My memories of this time are emotionally difficult to recall. My husband and I had just completed our wedding vows nine days prior to 9/11. Nine days. For those nine days, life was its normal, messy, wonderful self. The tragedy of 9/11 changed everything. Although my husband warned me, constantly, against worrying…I worried. I knew what was over the horizon, and the view was not majestic. I was frightened. I was angry. I was saddened. I knew my husband was on his way to war. He was about to journey to a place where I could not follow. A place from where he might not return.
At the very moment my husband’s plane took off, I put on my military wife hat. After all, I was now what the Marine Brass called a “spousal unit”. My husband was about to place his very life on the line, so I became all that was supportive. All that was courage. My feelings were left to simmer on the back burner, along with my pregnancy. I worked full-time at our community hospital. I raised our four-year old. I saluted the flag, sung the national anthem, wore my flag pin. There were yellow ribbons everywhere I turned. I wrote letters, hundreds of letters. Our first son and I drew pictures to put on home-made cards. I spent a small fortune mailing care packages filled with cookies, magazines, baby wipes, and photographs. Our second son was born. He was colicky.

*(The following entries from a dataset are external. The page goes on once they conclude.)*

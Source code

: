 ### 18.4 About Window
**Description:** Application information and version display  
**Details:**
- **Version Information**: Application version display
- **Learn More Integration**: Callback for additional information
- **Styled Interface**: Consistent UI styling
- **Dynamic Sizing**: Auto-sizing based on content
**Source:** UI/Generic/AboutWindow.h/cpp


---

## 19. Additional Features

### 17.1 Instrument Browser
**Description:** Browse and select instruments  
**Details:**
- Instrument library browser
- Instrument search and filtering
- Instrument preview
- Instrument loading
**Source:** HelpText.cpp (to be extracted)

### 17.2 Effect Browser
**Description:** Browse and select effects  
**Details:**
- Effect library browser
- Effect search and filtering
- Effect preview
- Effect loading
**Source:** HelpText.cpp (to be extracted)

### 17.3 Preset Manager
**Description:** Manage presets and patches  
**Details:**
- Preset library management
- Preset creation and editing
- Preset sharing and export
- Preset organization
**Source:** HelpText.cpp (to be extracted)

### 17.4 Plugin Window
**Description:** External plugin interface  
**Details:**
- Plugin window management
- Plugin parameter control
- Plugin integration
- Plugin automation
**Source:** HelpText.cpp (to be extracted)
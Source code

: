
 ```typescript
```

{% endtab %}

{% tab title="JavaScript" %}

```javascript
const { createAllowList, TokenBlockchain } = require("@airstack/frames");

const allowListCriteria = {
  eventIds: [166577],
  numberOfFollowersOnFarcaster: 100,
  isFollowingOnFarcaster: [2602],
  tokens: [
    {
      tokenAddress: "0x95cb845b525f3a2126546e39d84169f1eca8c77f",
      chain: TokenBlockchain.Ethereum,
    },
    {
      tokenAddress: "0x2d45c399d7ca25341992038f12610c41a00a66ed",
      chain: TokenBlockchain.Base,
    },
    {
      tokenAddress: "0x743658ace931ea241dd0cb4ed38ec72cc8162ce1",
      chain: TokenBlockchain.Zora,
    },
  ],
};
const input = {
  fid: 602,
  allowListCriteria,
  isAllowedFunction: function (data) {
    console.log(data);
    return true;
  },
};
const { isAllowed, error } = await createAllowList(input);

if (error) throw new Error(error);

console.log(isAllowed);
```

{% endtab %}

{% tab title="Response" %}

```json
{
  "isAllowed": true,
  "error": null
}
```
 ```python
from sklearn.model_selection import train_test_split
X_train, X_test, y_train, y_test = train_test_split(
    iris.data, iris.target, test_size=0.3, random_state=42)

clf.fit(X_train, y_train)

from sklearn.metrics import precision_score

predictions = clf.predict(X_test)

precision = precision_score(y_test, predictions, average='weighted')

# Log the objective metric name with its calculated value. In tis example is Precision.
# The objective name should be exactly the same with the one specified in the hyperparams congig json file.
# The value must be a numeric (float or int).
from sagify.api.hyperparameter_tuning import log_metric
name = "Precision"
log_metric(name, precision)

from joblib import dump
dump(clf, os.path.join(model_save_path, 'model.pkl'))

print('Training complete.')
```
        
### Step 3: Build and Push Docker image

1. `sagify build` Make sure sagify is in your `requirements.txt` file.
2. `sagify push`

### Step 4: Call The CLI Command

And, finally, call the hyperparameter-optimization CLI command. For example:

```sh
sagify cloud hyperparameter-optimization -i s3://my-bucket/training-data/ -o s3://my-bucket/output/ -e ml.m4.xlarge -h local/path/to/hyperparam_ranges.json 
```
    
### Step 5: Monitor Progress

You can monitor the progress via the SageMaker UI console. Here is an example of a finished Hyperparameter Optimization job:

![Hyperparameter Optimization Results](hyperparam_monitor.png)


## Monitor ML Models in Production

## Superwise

New day. More working. More letters. More child rearing. More letters. More crying. More letters. More praying. Always…more praying.
I was hurting, but I smiled. I hustled through my day, no matter how exhausted.
My existence became the origins of a cool bumper sticker….
Support the Troops.
As the wife, or spousal unit, of a United States Marine, I have the greatest respect for all of our troops. They fought valiantly. But this is not for them. Not today. Today, those who have always seemed invisible, are seen. They are recognized and appreciated.
Families of military members have an experience that few have. We are not given the luxury of supporting the troops at parades or town celebrations. Supporting the troops is our way of life. We, who were sickened by rampant news coverage, were glued to televisions. Each night, we feared that our loved one would be among the killed. Our husbands or wives would become statistics. We were afraid to answer the phone. We cringed whenever the doorbell chimed.
Worse, we lied to our children on a daily basis. We told them… “Daddy is just fine. Don’t you worry. He’ll be home before you know it!” We told them…”Mommy is so brave, nothing can touch her!” We told them the worst sort of lies for the best of reasons.
During that horrible time, we knew only one truth: We loved and we feared.
With fear consuming us, we carried on.
We continued to work. It was difficult. But, we managed.
With our hearts literally shredding, we moved forward.
We continued to raise our children. It was difficult. But, we managed.
Our pain was unbearable. Our burdens were back-breaking. We were proud.
Incredibly, we were invisible. We were seen, yet unseen. For years, our sacrifice went unrecognized. For years, our stories went untold. Even now during “Military Families Week”, we are the shadow of our loved ones.
Who in America cares about this?
How many give serious consideration to this hurdle?
And how many times must we go through this, anyway?
If we are lucky, our loved ones return home. If we are strong, the stress won’t destroy us.
Sometimes, despite our resolve, we are devastated anyway.
Military families, I am among your number. I am a part of the fabric of your struggle. You have my undying support. It was yours ten years ago. It is yours today, tomorrow, and always.
I, on behalf of our country, would like to thank you for your service. I would like to thank you for being the glue that holds a deployable family together.
Today, your voices are heard. Today, your cries are felt. Today, your faces are seen.
Your sheer grit, your determination, your love of country…are not invisible today.